In 2022, the “ballast” in portfolios from bonds did not
materialize and in times such as that, it was important to “lean
in” to growth equity markets. “We have never really been anchored
to the 60/40 portfolio. Our base case tends to be more
growth-oriented at around a 70/30 level,” Hagan said.
A big consideration for clients is to have enough liquidity to
manage their spending liabilities and needs so that they don’t
sell out of a market at what would be a bad time, he
continued.
“There is a still a role for fixed income in portfolios; it
provides yield, liquidity and a ballast in some component of
returns. With the Fed raising rates to 5 per cent we can get some
return from fixed income again. The `safe’ part of a portfolio is
able to be a much larger contributor to returns that we are
seeking for our clients. The pain of old 60/40 portfolios has
largely passed over the past 18 months,” he said.
This news service asked Hagan what are the risks either on the
upside or the downside that he thinks investors aren’t
sufficiently focused on at the moment?
“A risk that investors face today is extrapolating current yields
in cash and short-term fixed income well into the future.
Investors are enamoured by the nominal yield offered in money
markets and think they can meet their return requirement with low
levels of risk,” he replied. “While short-term yields are higher
today, so are inflation levels. To protect the portfolio from the
impacts of inflation, having meaningful exposure to investments
tied to economic growth remains critical.”
“If one sits in cash until rates move lower and plan to move into
equities as rates normalize, the effect may already be reflected
in equity pricing which may create an opportunity cost relative
to long-term growth of the portfolio,” Hagan said.

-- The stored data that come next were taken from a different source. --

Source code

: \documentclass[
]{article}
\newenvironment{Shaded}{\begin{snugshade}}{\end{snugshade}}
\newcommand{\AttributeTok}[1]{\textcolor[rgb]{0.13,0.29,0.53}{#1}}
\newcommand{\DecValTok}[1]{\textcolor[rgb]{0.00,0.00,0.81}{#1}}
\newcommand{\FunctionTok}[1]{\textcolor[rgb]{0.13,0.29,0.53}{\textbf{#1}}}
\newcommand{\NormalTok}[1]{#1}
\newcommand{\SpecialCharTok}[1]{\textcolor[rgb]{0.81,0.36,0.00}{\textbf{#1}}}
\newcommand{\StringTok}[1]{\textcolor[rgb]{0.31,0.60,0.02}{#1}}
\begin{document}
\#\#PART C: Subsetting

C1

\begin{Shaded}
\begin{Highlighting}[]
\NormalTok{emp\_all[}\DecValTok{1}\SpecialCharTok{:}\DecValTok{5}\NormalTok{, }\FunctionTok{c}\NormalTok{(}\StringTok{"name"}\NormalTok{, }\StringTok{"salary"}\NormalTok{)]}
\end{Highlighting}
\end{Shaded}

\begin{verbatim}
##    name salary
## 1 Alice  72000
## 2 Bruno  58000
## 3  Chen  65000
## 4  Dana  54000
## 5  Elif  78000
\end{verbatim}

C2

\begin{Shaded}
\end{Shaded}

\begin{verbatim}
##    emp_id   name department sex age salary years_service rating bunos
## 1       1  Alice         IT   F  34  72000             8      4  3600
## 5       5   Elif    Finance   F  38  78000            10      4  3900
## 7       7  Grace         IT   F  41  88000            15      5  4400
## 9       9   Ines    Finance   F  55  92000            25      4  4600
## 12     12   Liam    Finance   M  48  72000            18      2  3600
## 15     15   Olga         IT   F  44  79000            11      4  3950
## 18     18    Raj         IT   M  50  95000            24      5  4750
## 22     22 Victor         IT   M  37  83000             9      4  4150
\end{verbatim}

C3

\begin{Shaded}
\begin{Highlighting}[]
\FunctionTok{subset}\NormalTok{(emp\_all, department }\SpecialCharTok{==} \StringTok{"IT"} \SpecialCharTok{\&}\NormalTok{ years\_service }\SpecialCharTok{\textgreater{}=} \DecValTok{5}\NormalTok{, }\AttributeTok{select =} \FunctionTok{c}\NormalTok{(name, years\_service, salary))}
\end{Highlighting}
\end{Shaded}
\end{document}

The rise of OCIO organizations such as Hirtle Callaghan speaks to
how many family offices and institutions, for example, lack the
time and resources to manage their investments, preferring to
bring in experts. This publication has previously examined the
world of the outsourced CIO
here, and the need for a genuinely independent view.
Alternatives
Hirtle Callaghan is looking at alternative asset class areas such
as hedge funds. “We will use hedge fund strategies from time to
time although they tend not to be very tax-efficient and in
recent years, their returns have not justified the high fees,”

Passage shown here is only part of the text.